Around the Bluhmin’ Town
Something very rare happened last week. If you were lucky enough to look up towards the heavens after dark on June 20, you witnessed a “strawberry moon.” Yes, the summer solstice marks the longest day of the year, but not in about seventy years have we witnessed a full “strawberry” moon on the exact day of the summer solstice. And it seems unlikely this event will happen again until 2095! So what is a strawberry moon? The early Native American tribes marked the full moon in June as the beginning of strawberry picking season. In other words, get ready to eat strawberry shortcake.
The summer solstice is iconic…a day with time-honored history rife with pagan celebrations and all things Stonehenge. Well, this summer solstice did get a number of parties going full steam, but at least no one was pushed off pyramids like the Mayans did. Historians like to point to Stonehenge, the prehistoric monument in Wilshire, England as evidence that ancient humans used the June solstice as a way to organize their calendars. Some believe that the unique configuration of stones was erected around 2500 BC in order to establish the date of the summer solstice, which would be the starting point of the summer.
In China, the summer solstice was celebrated as a way to honor the Earth, femininity and the “yin” forces. According to Chinese tradition, the shortest shadow is found on the day of the summer solstice. In North America, Native American tribes held ritual dances to honor the sun. Today in northern Europe and Scandinavian countries, they hold Midnight Sun festivals and feasts. It seems that people around the world like to celebrate the “longest day of summer.” Unless, of course, you are burning up in the inferno called Arizona. Not too many folks can be found sitting in the parks, sipping wine and listening to music when it is triple digits!
Full moons have a long history of bringing out the “weird” in people, animals, and nature. Nurses and doctors claim that there are more “strange” emergency room visits during a full moon. There have been reports of bizarre behaviors, mental breakdowns, crimes, homicides, and suicides committed during a full moon. Pregnant women often believe that they will deliver their babies during a full moon. Many fertility experts consider it “good luck” if a woman is ovulating when the moon is completely round. Not sure if we should believe any of this!
A man in Anthem emailed me to say that his wife cooks better when there is a full moon. I have been wondering about this, because in everything I have read about lunar cycles nothing has been mentioned about improved culinary skills. Or, maybe this man just likes to eat more during a full moon. There is a band of Aborigines in Australia that claim their entire clan becomes “ravishingly hungry” during a full moon. So perhaps appetites “expand” like the moon? Hmm…I must do more research on this little morsel.
I love a full moon because it allows us to see the wonders of the night.
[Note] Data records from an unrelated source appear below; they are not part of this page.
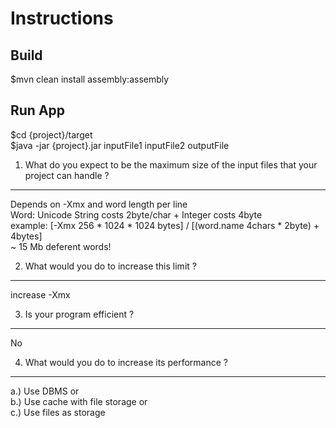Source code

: Instructions
==================

Build
-----
$mvn clean install assembly:assembly

Run App
---------
$cd {project}/target <br/>
$java -jar {project}.jar inputFile1 inputFile2 outputFile


1. What do you expect to be the maximum size of the input files that your project can handle ? 
--------------------------------------------------------------------------
Depends on -Xmx and word length per line<br/>
Word: Unicode String costs 2byte/char + Integer costs 4byte <br/>
example: [-Xmx 256 * 1024 * 1024 bytes] / [(word.name 4chars * 2byte) + 4bytes] <br/>
~ 15 Mb deferent words!


2. What would you do to increase this limit ?
---------------------------------------------------
increase -Xmx


3. Is your program efficient ?
-------------------------------------------------
No


4. What would you do to increase its performance ?
------------------------------------------------------
a.) Use DBMS or <br/>
b.) Use cache with file storage or <br/>
c.) Use files as storage

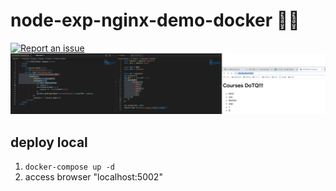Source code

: # node-exp-nginx-demo-docker 🧨🚀

[![Report an issue](https://img.shields.io/badge/Support-Issues-green)](https://github.com/tquangdo/node-exp-nginx-demo-docker/issues/new)
![demo](demo.png)

## deploy local
1. `docker-compose up -d`
2. access browser "localhost:5002"
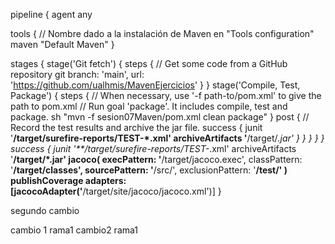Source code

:    pipeline {
  agent any

  tools {
    // Nombre dado a la instalación de Maven en "Tools configuration"
    maven "Default Maven"
  }

  stages {
    stage('Git fetch') { 
      steps {
        // Get some code from a GitHub repository
        git branch: 'main', url: 'https://github.com/ualhmis/MavenEjercicios'
      }
    }
    stage('Compile, Test, Package') { 
      steps {
        // When necessary, use '-f path-to/pom.xml' to give the path to pom.xml
        // Run goal 'package'. It includes compile, test and package.
        sh "mvn  -f sesion07Maven/pom.xml clean package" 
      }
      post { 
        // Record the test results and archive the jar file.
        success {
          junit '**/target/surefire-reports/TEST-*.xml'
          archiveArtifacts '**/target/*.jar'
        }
      }
    }
  }
}
  success { 
    junit '**/target/surefire-reports/TEST-*.xml'
    archiveArtifacts '**/target/*.jar'
    jacoco( 
      execPattern: '**/target/jacoco.exec',
      classPattern: '**/target/classes',
      sourcePattern: '**/src/',
      exclusionPattern: '**/test/'
    )
    publishCoverage adapters: [jacocoAdapter('**/target/site/jacoco/jacoco.xml')] 
  }


  segundo cambio

  cambio 1 rama1
  cambio2 rama1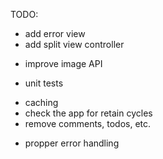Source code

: 
TODO:

- add error view
- add split view controller
+ improve image API
- unit tests
+ caching
+ check the app for retain cycles
+ remove comments, todos, etc.
- propper error handling
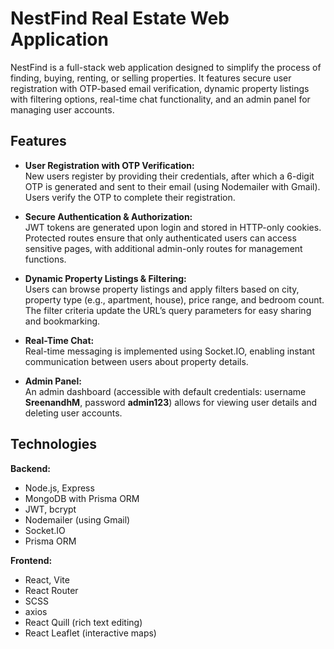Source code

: # NestFind Real Estate Web Application

NestFind is a full-stack web application designed to simplify the process of finding, buying, renting, or selling properties. It features secure user registration with OTP-based email verification, dynamic property listings with filtering options, real-time chat functionality, and an admin panel for managing user accounts.

## Features

- **User Registration with OTP Verification:**  
  New users register by providing their credentials, after which a 6-digit OTP is generated and sent to their email (using Nodemailer with Gmail). Users verify the OTP to complete their registration.

- **Secure Authentication & Authorization:**  
  JWT tokens are generated upon login and stored in HTTP-only cookies. Protected routes ensure that only authenticated users can access sensitive pages, with additional admin-only routes for management functions.

- **Dynamic Property Listings & Filtering:**  
  Users can browse property listings and apply filters based on city, property type (e.g., apartment, house), price range, and bedroom count. The filter criteria update the URL’s query parameters for easy sharing and bookmarking.

- **Real-Time Chat:**  
  Real-time messaging is implemented using Socket.IO, enabling instant communication between users about property details.

- **Admin Panel:**  
  An admin dashboard (accessible with default credentials: username **SreenandhM**, password **admin123**) allows for viewing user details and deleting user accounts.

## Technologies

**Backend:**  
- Node.js, Express  
- MongoDB with Prisma ORM  
- JWT, bcrypt  
- Nodemailer (using Gmail)  
- Socket.IO  
- Prisma ORM

**Frontend:**  
- React, Vite  
- React Router  
- SCSS  
- axios  
- React Quill (rich text editing)  
- React Leaflet (interactive maps)



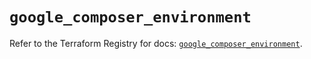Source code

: # `google_composer_environment`

Refer to the Terraform Registry for docs: [`google_composer_environment`](https://registry.terraform.io/providers/hashicorp/google/5.36.0/docs/resources/composer_environment).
We can spy on our horses, strolling around in the glow of a moonlit night. We might be fortunate to see a great horned owl sitting majestically on top of a telephone pole. Javalinas tentatively walk through the arroyos and the coyotes sit and howl. Oh, and let’s not forget that humans claim to be more romantic during a full moon and flower and wine sales increase (yes, this is true) to prove it.
Feeling a bit like a lunatic these days? No, excuse me, Dear Readers, I meant to say “lunar-tic.” Yes, it seems this past summer solstice did not disappoint. Mood swings, strange happenings, tempers flaring, romantic inklings, UFO sightings, werewolves, babies being born, animal bites, and coyotes howling were but a few of the reported “events” that marked a once-in-a-lifetime moonscape. And since most of us will never witness a full moon on the summer solstice again, happily we only have to wait about thirty days for a familiar circle of light to shine down in all its glory.
What to hone in your cooking skills? Throw out the cookbooks. Wait until the moon is a perfectly round ball. Want to fall in love? Just wait for the “lunar effects” to kick in. Need a reason to party? A full moon is coming. Acting badly? Blame it on the “fool moon.” Lunatics or “lunar-tics?” This week, celebrate the wonders of the moon with a big bowl of strawberries.